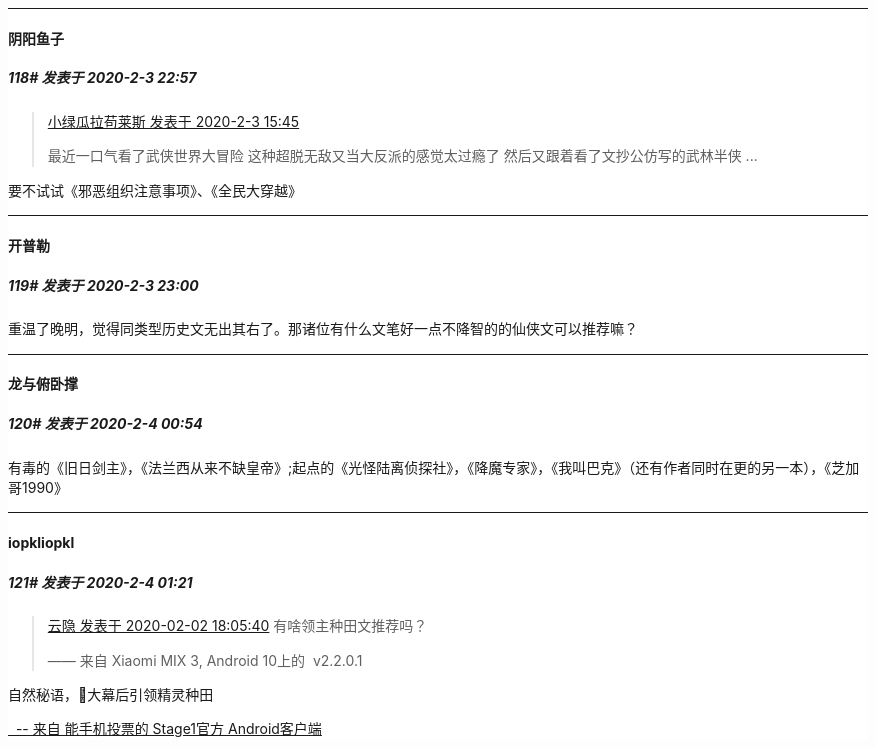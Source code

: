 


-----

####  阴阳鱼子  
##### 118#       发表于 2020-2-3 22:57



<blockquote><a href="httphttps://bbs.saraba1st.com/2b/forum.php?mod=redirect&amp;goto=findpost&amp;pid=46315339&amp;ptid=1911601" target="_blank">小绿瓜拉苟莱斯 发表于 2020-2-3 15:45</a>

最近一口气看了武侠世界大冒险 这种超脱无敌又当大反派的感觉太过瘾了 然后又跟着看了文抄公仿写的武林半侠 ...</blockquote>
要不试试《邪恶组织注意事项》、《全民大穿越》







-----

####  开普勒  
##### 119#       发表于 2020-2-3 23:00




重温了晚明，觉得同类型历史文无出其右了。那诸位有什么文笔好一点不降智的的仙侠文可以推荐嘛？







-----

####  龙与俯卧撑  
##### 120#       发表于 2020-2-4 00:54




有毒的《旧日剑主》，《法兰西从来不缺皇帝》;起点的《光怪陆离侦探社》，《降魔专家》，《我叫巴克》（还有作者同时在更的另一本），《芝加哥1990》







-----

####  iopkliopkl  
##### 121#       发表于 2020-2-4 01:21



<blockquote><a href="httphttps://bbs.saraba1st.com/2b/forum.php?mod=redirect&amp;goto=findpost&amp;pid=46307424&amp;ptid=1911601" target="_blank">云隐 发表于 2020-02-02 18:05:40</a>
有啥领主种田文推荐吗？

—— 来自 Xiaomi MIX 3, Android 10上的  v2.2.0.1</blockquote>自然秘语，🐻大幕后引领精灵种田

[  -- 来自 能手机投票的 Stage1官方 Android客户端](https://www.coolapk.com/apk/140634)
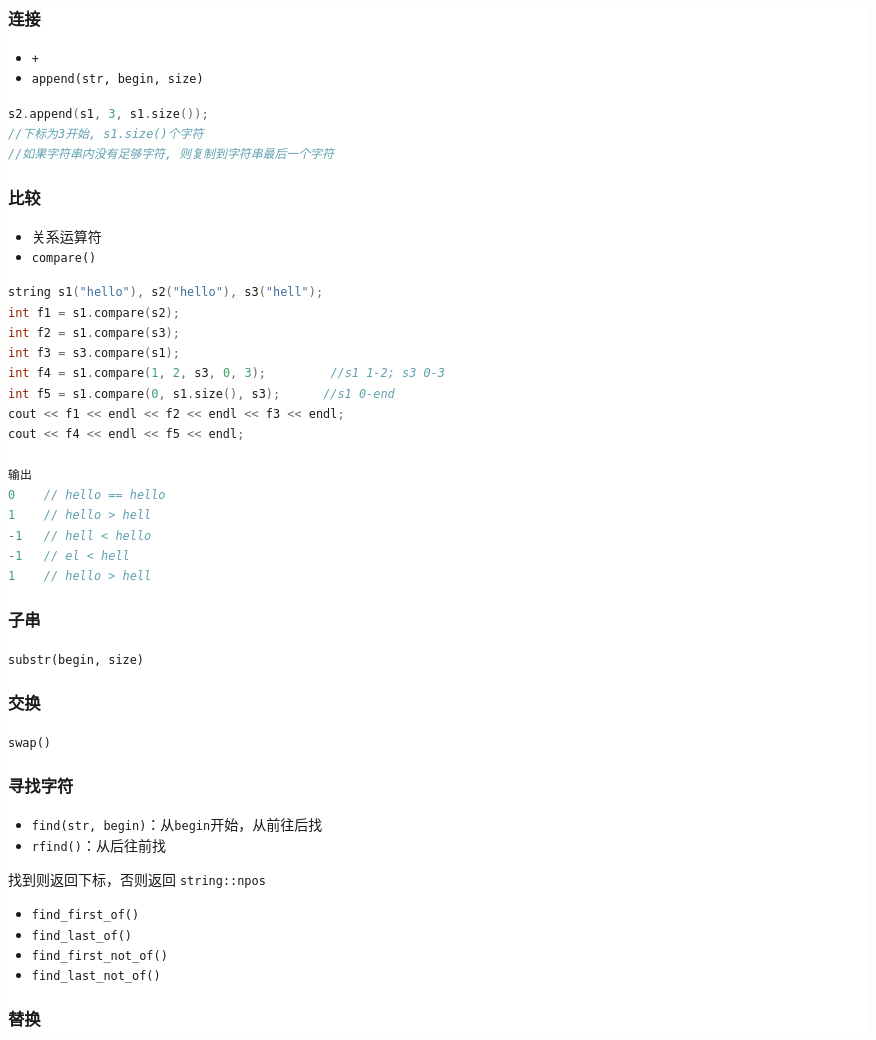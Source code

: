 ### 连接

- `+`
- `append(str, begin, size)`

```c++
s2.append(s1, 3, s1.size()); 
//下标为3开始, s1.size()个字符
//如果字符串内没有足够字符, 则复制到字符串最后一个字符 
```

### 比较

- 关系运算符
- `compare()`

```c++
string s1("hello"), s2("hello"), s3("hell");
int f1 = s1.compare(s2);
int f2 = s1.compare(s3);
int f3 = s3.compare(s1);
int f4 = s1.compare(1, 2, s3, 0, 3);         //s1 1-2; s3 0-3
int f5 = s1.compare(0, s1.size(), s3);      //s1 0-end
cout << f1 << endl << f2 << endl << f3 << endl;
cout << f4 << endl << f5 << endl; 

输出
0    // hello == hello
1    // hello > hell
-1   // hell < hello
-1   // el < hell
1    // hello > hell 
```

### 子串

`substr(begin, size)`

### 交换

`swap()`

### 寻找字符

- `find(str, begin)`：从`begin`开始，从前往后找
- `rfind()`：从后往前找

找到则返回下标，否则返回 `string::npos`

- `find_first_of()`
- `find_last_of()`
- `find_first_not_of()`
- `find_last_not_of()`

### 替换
-.-.-
> Exercise: Write out the lines of the entries above exactly, beginning with the first and ending with the line that contains "发表于 2020-2-4 00:54". No picture goes in.

> Answer to the problem:
Source code

: 


-----

####  阴阳鱼子  
##### 118#       发表于 2020-2-3 22:57



<blockquote><a href="httphttps://bbs.saraba1st.com/2b/forum.php?mod=redirect&amp;goto=findpost&amp;pid=46315339&amp;ptid=1911601" target="_blank">小绿瓜拉苟莱斯 发表于 2020-2-3 15:45</a>

最近一口气看了武侠世界大冒险 这种超脱无敌又当大反派的感觉太过瘾了 然后又跟着看了文抄公仿写的武林半侠 ...</blockquote>
要不试试《邪恶组织注意事项》、《全民大穿越》







-----

####  开普勒  
##### 119#       发表于 2020-2-3 23:00




重温了晚明，觉得同类型历史文无出其右了。那诸位有什么文笔好一点不降智的的仙侠文可以推荐嘛？







-----

####  龙与俯卧撑  
##### 120#       发表于 2020-2-4 00:54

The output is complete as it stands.